I’m still trying to understand what’s happening in the world and specifically in the U.S. with the 2016 election. I was so wrong about it that I think I need to take seriously the prospect that I’ve been way off in my thinking about what’s important.

In my last post, I argued that the media isn’t as politically relevant we’ve been told. If underlying demographic and economic variables were essentially as predictive as anything of voter behavior, then media mishandling of polling data or biased coverage just isn’t what’s accounting for the recent political shift.

Part of the problem with media determinist accounts of the election is that because they deal with the minutia of reporting within the United States, they don’t explain how Brexit foreshadowed Trump’s election, as anybody paying attention has been pointing out for months.

So what happens if we take seriously explanation that really what’s happening is a reaction against globalization. That’s globalization in the form of a centralized EU government, or globalization in the form of U.S. foreign policy and multiculturalism. If the United States under Obama was trying to make itself out to be a welcoming place for global intellectual talent to come and contribute to the economy through Silicon Valley jobs, then arguably the election was the backfire.

An insulated focus on “the tech industry” and its political relevance has been a theme in my media bubble for the past couple of years. Arguably, that’s just because people thought the tech industry was where the power and the money was.
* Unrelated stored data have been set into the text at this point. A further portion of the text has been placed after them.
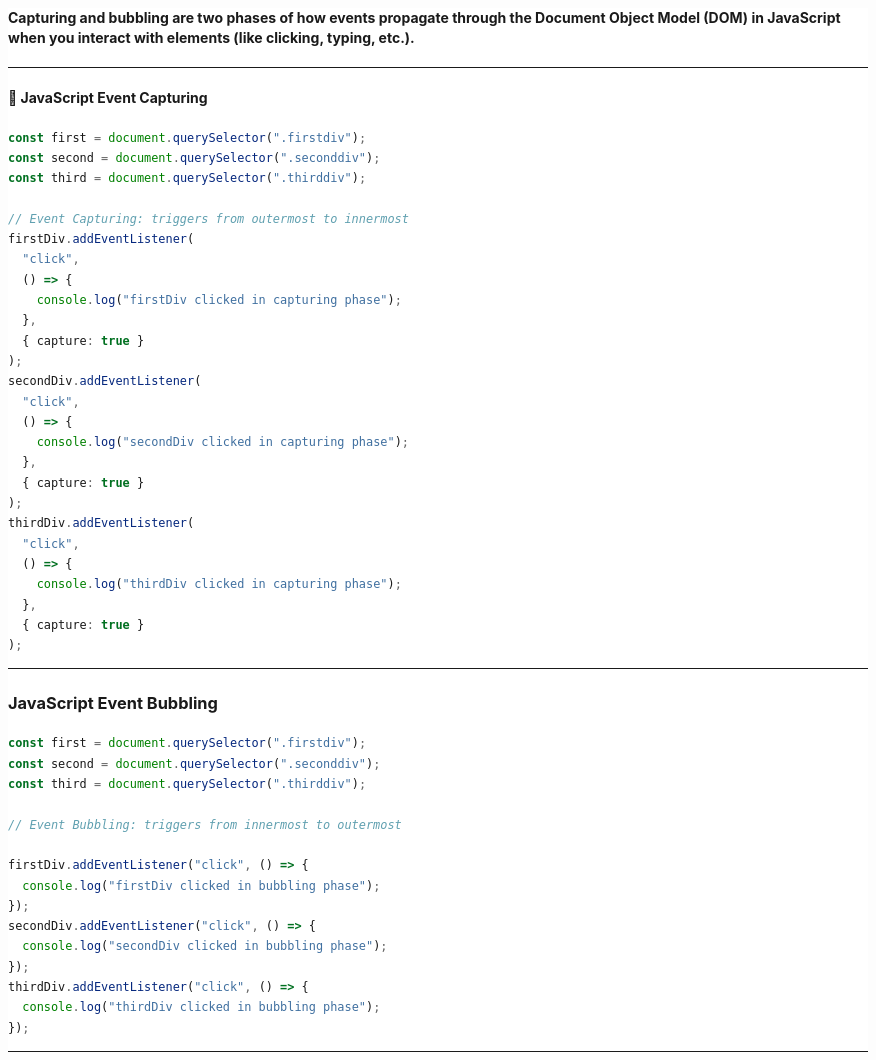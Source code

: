 #### Capturing and bubbling are two phases of how events propagate through the Document Object Model (DOM) in JavaScript when you interact with elements (like clicking, typing, etc.).

---

#### 📌 JavaScript Event Capturing

```ts {monaco run}
const first = document.querySelector(".firstdiv");
const second = document.querySelector(".seconddiv");
const third = document.querySelector(".thirddiv");

// Event Capturing: triggers from outermost to innermost
firstDiv.addEventListener(
  "click",
  () => {
    console.log("firstDiv clicked in capturing phase");
  },
  { capture: true }
);
secondDiv.addEventListener(
  "click",
  () => {
    console.log("secondDiv clicked in capturing phase");
  },
  { capture: true }
);
thirdDiv.addEventListener(
  "click",
  () => {
    console.log("thirdDiv clicked in capturing phase");
  },
  { capture: true }
);
```

---

### JavaScript Event Bubbling

```ts {monaco-run}
const first = document.querySelector(".firstdiv");
const second = document.querySelector(".seconddiv");
const third = document.querySelector(".thirddiv");

// Event Bubbling: triggers from innermost to outermost

firstDiv.addEventListener("click", () => {
  console.log("firstDiv clicked in bubbling phase");
});
secondDiv.addEventListener("click", () => {
  console.log("secondDiv clicked in bubbling phase");
});
thirdDiv.addEventListener("click", () => {
  console.log("thirdDiv clicked in bubbling phase");
});
```

---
So of course the media should scrutinize that, because everyone trying to get to the top of that pile wants to know what’s going on there.

Now it’s not clear who is in power any more (I’ll admit I’m just thinking about power as a sloppy aggregate of political and economic power. Let’s assume that political power backing an industry leads to a favorable regulatory environment for that industry’s growth, and it’s not a bad model). It doesn’t seem like it’s Silicon Valley any more. Probably it’s the energy industry.

There’s a lot going on in the energy industry! I know basically diddly about it but I’ve started doing some research.

One interesting thing that’s happening is that Russia and OPEC are teaming up to cut oil production. This is unprecedented. It also, to me, creates a confusing narrative. I thought Obama’s Clean Power Plan, focusing on renewable energy, and efforts to build international consensus around climate change were the best bets for saving the world from high emissions. But since cutting oil production leads to cutting oil production, what if the thing that really can cut carbon dioxide emissions is an oligopolistic price hike on oil?

That said, oil prices may not necessarily dictate energy prices because the U.S. because a lot of energy used is natural gas. Shale gas, in particular, is apparently a growing percentage of natural gas used in the U.S. It’s apparently better than oil in terms of CO2 emissions. Though it’s mined through fracking, which disgusts a lot of people!

Related: I was pretty pissed when I heard about Rex Tillerson, CEO of Exxon Mobil, being tapped for Secretary of State. Because that’s the same old oil companies that have messed things up so much before, right? Maybe not. Apparently Exxon Mobil also invests heavily in natural gas. As their website will tell you, that gas industry uses a lot of human labor. Which is obviously a plus in this political climate.

What’s interesting to me about all this is that it all seems very important but it has absolutely nothing to do with social media or even on-line marketplaces. It’s all about stuff way, way upstream on the supply chain.

It is certainly humbling to feel like your area of expertise doesn’t really matter. But I’m not sure what to even do as a citizen now that I realize how little I understand. I think there’s been something very broken about my theory about society and the world.

The next few posts may continue to have this tone of “huh”. I expect I’ll be stating what’s obvious to a lot of people. But whatever. I just need to sort some things out.